On 20/05/16 16:49, Vincent Schwarzer (Redacted sender vincent.schwarzer for DMARC) wrote:
Hey,

I have some questions regarding the architecture of Rumpkernels / Rumprun.

    1. To my understanding the platform of Rumprun on Xen is MiniOS which
    provides the memory space , the platform / hardware threads and scheduling
    for them?

Not really. For example, I completely rewrote the scheduler to be reasonably efficient for the characteristics of a rump kernel (many infrequently-to-never running threads) and very heavily hacked the page allocator to support aligned allocation, among other things. The Xen platform still sort of boots with a now-bastardized MiniOS, the hw platform has never really done that. Part of the problem was that MiniOS does too much in places we're not really interested in, and too little in places which we are interested in (see rewriting/bastardization). That's not to say that things weren't heavily influenced by the Xen MiniOS, and all credit to them for making our lives a lot easier.

    2. If the system resides in one address space how is it possible that
    according to the rumpctrl tool rumprun has 3 processes (proc.0 to proc.2)?

    I always thought that Kernel and Application are sharing one address
    space. Where the kernel and application have their own threads all
    belonging to one main process.

    Does this mean that Rumprun is having three distinct address spaces (0:
    kernel 1:? and 2: application) since each process requires his own address
    space and there are context switches between them? But if this is the case
    why are Pseudo System Calls used since there is basically a user / kernel
    space by dividing the system into three distinct address spaces.

No. The processes you see are *rump kernel* processes. They have nothing to do with address spaces (a rump kernel does not know about address spaces!). A process is just a way of saying which namespace is being used. For example, file descriptor 0 is different for process n and process n+1. For remote clients processes also represent connections to the rump kernel (think e.g. connect()).

    3. Does Rumprun use virtual memory since x86_64 architecture mandates
    virtual memory usage for long mode operations?

Yes and no. It maps virtual memory 1:1 to physical memory.

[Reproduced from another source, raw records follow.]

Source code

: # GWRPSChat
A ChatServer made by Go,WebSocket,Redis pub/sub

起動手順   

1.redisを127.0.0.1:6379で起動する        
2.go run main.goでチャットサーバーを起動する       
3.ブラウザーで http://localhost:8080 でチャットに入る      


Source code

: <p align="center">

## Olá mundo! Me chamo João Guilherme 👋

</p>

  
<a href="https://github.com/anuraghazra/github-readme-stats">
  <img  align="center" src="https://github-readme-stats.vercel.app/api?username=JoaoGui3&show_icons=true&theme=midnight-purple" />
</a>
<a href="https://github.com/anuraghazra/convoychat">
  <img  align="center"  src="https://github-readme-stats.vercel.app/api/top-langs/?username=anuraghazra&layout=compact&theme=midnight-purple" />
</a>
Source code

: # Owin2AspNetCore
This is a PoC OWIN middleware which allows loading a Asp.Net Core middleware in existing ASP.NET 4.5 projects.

The pagetable is even generated with an awk script ;)

I mostly-wrote support for x86_64 to have a real page table, but I didn't get around to finishing it, mostly because it doesn't give any benefit apart from being able to trap ridiculously incorrect pointer dereferences.

    4. If not how is the compatibility with applications using mmap on
    rumprun to map and unmap memory maintained?

It isn't, at least not in the strictest sense.

If you study what is required by the complete implementation of mmap(MAP_FILE), you'll find that it's utterly complicated. Now, granted, we have most of that complexity in a rump kernel for free already since we use the real vnode pager from NetBSD (*). However, for it to really work, we'd need to teach a rump kernel about virtual memory. That's not something I'm willing to see done, because if you really want to use an application which really wants to use memory mapping, you can go use some other OS-y thing.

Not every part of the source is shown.